#### What the task requires:
Would you copy each line of the records that includes the word "automata"?

#### Supplied material:
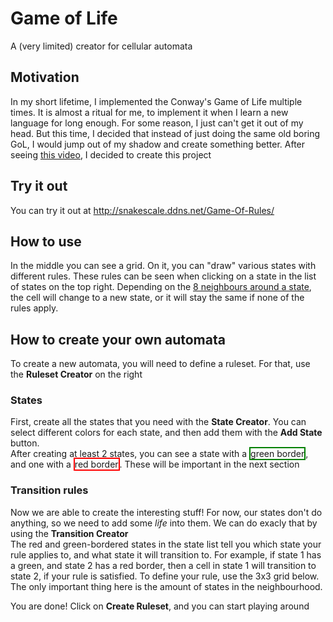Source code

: # Game of Life

A (very limited) creator for cellular automata

## Motivation

In my short lifetime, I implemented the Conway's Game of Life multiple times.
It is almost a ritual for me, to implement it when I learn a new language for long enough.
For some reason, I just can't get it out of my head.
But this time, I decided that instead of just doing the same old boring GoL, I would jump out of my shadow and create something better.
After seeing <a href="https://www.youtube.com/watch?v=WMJ1H3Ai-qs">this video</a>, I decided to create this project

## Try it out

You can try it out at http://snakescale.ddns.net/Game-Of-Rules/

## How to use

In the middle you can see a grid. On it, you can "draw" various states with different rules. These rules can be seen when clicking on a state in the list of states on the top right.
Depending on the <a href="https://en.wikipedia.org/wiki/Moore_neighborhood">8 neighbours around a state</a>, the cell will change to a new state, or it will stay the same if none of the rules apply.

## How to create your own automata

To create a new automata, you will need to define a ruleset. For that, use the **Ruleset Creator** on the right

### States

First, create all the states that you need with the **State Creator**. You can select different colors for each state, and then add them with the **Add State** button.</br>
After creating at least 2 states, you can see a state with a <span style="border: green solid 2px">green border</span>, and one with a <span style="border: red solid 2px">red border</span>.
These will be important in the next section

### Transition rules

Now we are able to create the interesting stuff! For now, our states don't do anything, so we need to add some _life_ into them.
We can do exacly that by using the **Transition Creator**</br> 
The red and green-bordered states in the state list tell you which state your rule applies to, and what state it will transition to.
For example, if state 1 has a green, and state 2 has a red border, then a cell in state 1 will transition to state 2, if your rule is satisfied.
To define your rule, use the 3x3 grid below. The only important thing here is the amount of states in the neighbourhood.

You are done! Click on **Create Ruleset**, and you can start playing around




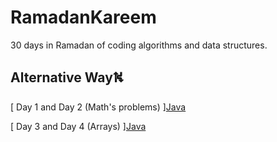 # RamadanKareem
30 days in Ramadan of coding algorithms and data structures.
## Alternative Way⛕

[ Day 1 and Day 2 (Math's problems) ][Java]() 

[ Day 3 and Day 4 (Arrays) ][Java]() 
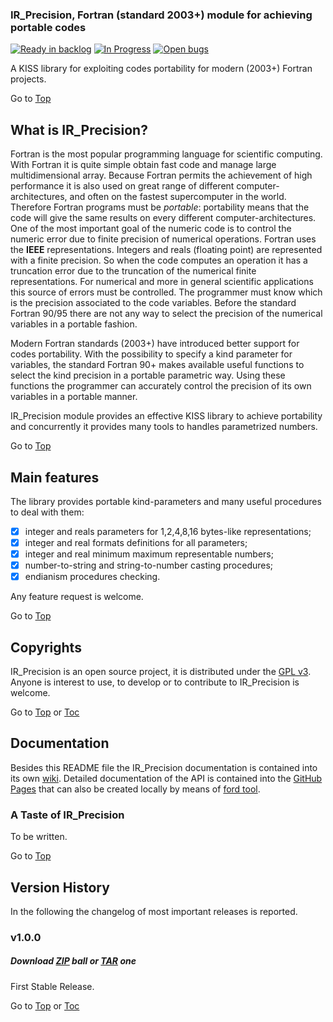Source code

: ### <a name="top"></a>IR_Precision, Fortran (standard 2003+) module for achieving portable codes

[![Ready in backlog](https://badge.waffle.io/szaghi/IR_Precision.png?label=ready&title=Ready)](https://waffle.io/szaghi/IR_Precision)
[![In Progress](https://badge.waffle.io/szaghi/IR_Precision.png?label=in%20progress&title=In%20Progress)](https://waffle.io/szaghi/IR_Precision)
[![Open bugs](https://badge.waffle.io/szaghi/IR_Precision.png?label=bug&title=Open%20Bugs)](https://waffle.io/szaghi/IR_Precision)

A KISS library for exploiting codes portability for modern (2003+) Fortran projects.

Go to [Top](#top)

## <a name="what"></a>What is IR_Precision?

Fortran is the most popular programming language for scientific computing. With Fortran it is quite simple obtain fast code and manage large multidimensional array. Because Fortran permits the achievement of high performance it is also used on great range of different computer-architectures, and often on the fastest supercomputer in the world. Therefore Fortran programs must be _portable_: portability means that the code will give the same results on every different computer-architectures. One of the most important goal of the numeric code is to control the numeric error due to finite precision of numerical operations. Fortran uses the __IEEE__ representations. Integers and reals (floating point) are represented with a finite precision. So when the code computes an operation it has a truncation error due to the truncation of the numerical finite representations. For numerical and more in general scientific applications this source of errors must be controlled. The programmer must know which is the precision associated to the code variables. Before the standard Fortran 90/95 there are not any way to select the precision of the numerical variables in a portable fashion.

Modern Fortran standards (2003+) have introduced better support for codes portability. With the possibility to specify a kind parameter for variables, the standard Fortran 90+ makes available useful functions to select the kind precision in a portable parametric way. Using these functions the programmer can accurately control the precision of its own variables in a portable manner.

IR_Precision module provides an effective KISS library to achieve portability and concurrently it provides many tools to handles parametrized numbers.

Go to [Top](#top)

## <a name="main-features"></a>Main features

The library provides portable kind-parameters and many useful procedures to deal with them:

* [X] integer and reals parameters for 1,2,4,8,16 bytes-like representations;
* [X] integer and real formats definitions for all parameters;
* [X] integer and real minimum maximum representable numbers;
* [X] number-to-string and string-to-number casting procedures;
* [X] endianism procedures checking.

Any feature request is welcome.

Go to [Top](#top)

## <a name="Copyrights"></a>Copyrights

IR_Precision is an open source project, it is distributed under the [GPL v3](http://www.gnu.org/licenses/gpl-3.0.html). Anyone is interest to use, to develop or to contribute to IR_Precision is welcome.

Go to [Top](#top) or [Toc](#toc)

## <a name="doc"></a>Documentation

Besides this README file the IR_Precision documentation is contained into its own [wiki](https://github.com/szaghi/IR_Precision/wiki). Detailed documentation of the API is contained into the [GitHub Pages](http://szaghi.github.io/IR_Precision/index.html) that can also be created locally by means of [ford tool](https://github.com/cmacmackin/ford).

### A Taste of IR_Precision

To be written.

Go to [Top](#top)

## <a name="versions"></a>Version History

In the following the changelog of most important releases is reported.
### v1.0.0
##### Download [ZIP](https://github.com/szaghi/IR_Precision/archive/v1.0.0.zip) ball or [TAR](https://github.com/szaghi/IR_Precision/archive/v1.0.0.tar.gz) one
First Stable Release.

Go to [Top](#top) or [Toc](#toc)
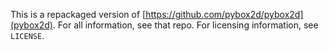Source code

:This is a repackaged version of [https://github.com/pybox2d/pybox2d](pybox2d). For all information, see that repo. For licensing information, see `LICENSE`.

#### Output of the exercise:
A (very limited) creator for cellular automata
## How to create your own automata
To create a new automata, you will need to define a ruleset. For that, use the **Ruleset Creator** on the right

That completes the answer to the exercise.